Sunday, November 11, 2012

Surtsey Island

Surtsey is a new island formed by volcanic eruptions in 1963-67. It has been legally protected from its birth and provides the world with a pristine natural laboratory. Free from human interference, Surtsey has produced long-term information on the colonisation process of new land by plant and animal life.

Surtsey was born as a new volcanic island in 1963-67 and since that time has played a major role in studies of succession and colonisation. It has been the site of one of the few long term studies worldwide on primary succession, providing a unique scientific record of the process of colonisation of land by plants, animals and marine organisms. Not only is it geographically isolated, but it has been legally protected from its birth, providing the world with a pristine natural laboratory, free from human interference. Above all, because of its continuing protection, Surtsey will continue to provide invaluable data on biological colonisation long into the future.
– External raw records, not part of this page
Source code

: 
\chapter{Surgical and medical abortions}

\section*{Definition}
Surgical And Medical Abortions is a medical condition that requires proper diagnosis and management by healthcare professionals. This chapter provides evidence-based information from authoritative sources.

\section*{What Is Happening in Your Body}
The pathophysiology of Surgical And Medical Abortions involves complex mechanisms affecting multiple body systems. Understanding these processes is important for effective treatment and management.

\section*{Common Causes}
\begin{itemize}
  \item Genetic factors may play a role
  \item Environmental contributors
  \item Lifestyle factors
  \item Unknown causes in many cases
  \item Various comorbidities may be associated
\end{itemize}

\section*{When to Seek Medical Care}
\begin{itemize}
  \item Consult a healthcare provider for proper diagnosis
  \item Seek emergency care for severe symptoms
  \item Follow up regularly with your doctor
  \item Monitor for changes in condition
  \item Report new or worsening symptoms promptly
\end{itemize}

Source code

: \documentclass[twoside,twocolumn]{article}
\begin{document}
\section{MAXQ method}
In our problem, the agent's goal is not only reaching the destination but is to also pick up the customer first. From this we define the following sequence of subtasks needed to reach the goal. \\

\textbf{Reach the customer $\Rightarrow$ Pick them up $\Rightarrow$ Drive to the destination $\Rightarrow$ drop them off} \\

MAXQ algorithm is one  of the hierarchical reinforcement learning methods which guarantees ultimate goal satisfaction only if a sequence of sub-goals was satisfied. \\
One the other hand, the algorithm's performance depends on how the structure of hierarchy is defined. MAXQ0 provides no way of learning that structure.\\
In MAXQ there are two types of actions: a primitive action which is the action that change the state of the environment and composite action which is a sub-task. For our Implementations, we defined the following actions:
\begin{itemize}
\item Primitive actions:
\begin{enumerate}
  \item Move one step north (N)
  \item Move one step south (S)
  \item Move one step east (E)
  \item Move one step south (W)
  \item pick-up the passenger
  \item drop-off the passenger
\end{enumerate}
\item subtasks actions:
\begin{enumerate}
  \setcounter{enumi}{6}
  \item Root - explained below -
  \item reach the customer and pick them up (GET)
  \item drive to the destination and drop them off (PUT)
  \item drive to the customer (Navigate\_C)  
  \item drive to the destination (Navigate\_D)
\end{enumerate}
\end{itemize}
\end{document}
The new island was named after Surtra fire jötunn or giant from Norse mythology. It was intensively studied by volcanologists during its eruption, and afterwards bybotanists and biologists as life forms gradually colonised the originally barren island. The undersea vents that produced Surtsey are part of the Vestmannaeyjar (Westmann Isles) submarine volcanic system, part of the fissure of the sea floor called the Mid-Atlantic Ridge. Vestmannaeyjar also produced the famous eruption of Eldfell on the island of Heimaey in 1973. The eruption that created Surtsey also created a few other small islands along this volcanic chain, such as Jólnir and other, unnamed peaks. Most of these eroded away fairly quickly.
The three stamps on the FDC were issued on 23.6.1965 showing the Surtsey Island in the process of evolving. Thank you Maria for this nice FDC.
Estimates of how long Surtsey will survive are based on the rate of erosion seen up to the present day. Assuming that the current rate does not change, the island will be mostly at or below sea level by 2100. However, the rate of erosion is likely to slow as the tougher core of the island is exposed: an assessment assuming that the rate of erosion will slow exponentially suggests that the island will survive for many centuries. An idea of what it will look like in the future is given by the other small islands in the Vestmannaeyjar archipelago, which formed in the same way as Surtsey several thousand years ago, and have eroded away substantially since they were formed.